Directions: Look through the entries. Copy each line that has the word "install".

(Stored data)
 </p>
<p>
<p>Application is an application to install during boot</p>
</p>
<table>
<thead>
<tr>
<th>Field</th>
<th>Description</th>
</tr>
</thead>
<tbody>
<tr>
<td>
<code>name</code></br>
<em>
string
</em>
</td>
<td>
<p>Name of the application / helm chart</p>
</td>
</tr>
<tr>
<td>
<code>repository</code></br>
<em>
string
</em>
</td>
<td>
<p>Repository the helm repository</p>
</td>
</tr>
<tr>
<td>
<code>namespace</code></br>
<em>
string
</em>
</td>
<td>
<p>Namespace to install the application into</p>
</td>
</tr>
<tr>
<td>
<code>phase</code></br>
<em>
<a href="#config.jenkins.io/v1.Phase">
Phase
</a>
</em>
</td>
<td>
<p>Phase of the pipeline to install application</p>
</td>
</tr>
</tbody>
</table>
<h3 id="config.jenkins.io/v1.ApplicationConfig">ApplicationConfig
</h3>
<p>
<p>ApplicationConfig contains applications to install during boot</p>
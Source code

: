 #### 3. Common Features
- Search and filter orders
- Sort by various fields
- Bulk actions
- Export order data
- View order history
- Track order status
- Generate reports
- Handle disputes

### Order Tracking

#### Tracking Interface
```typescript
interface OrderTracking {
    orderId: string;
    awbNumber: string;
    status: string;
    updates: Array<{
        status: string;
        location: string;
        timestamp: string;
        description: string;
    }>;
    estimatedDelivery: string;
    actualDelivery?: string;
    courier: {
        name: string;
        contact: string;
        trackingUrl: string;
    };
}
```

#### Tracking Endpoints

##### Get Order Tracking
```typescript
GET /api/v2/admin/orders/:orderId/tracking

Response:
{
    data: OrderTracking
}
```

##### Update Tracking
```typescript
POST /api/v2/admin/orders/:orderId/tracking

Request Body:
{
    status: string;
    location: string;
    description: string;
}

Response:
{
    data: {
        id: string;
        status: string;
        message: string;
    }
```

Exercise result:
<p>Application is an application to install during boot</p>
<p>Namespace to install the application into</p>
<p>Phase of the pipeline to install application</p>
<p>ApplicationConfig contains applications to install during boot</p>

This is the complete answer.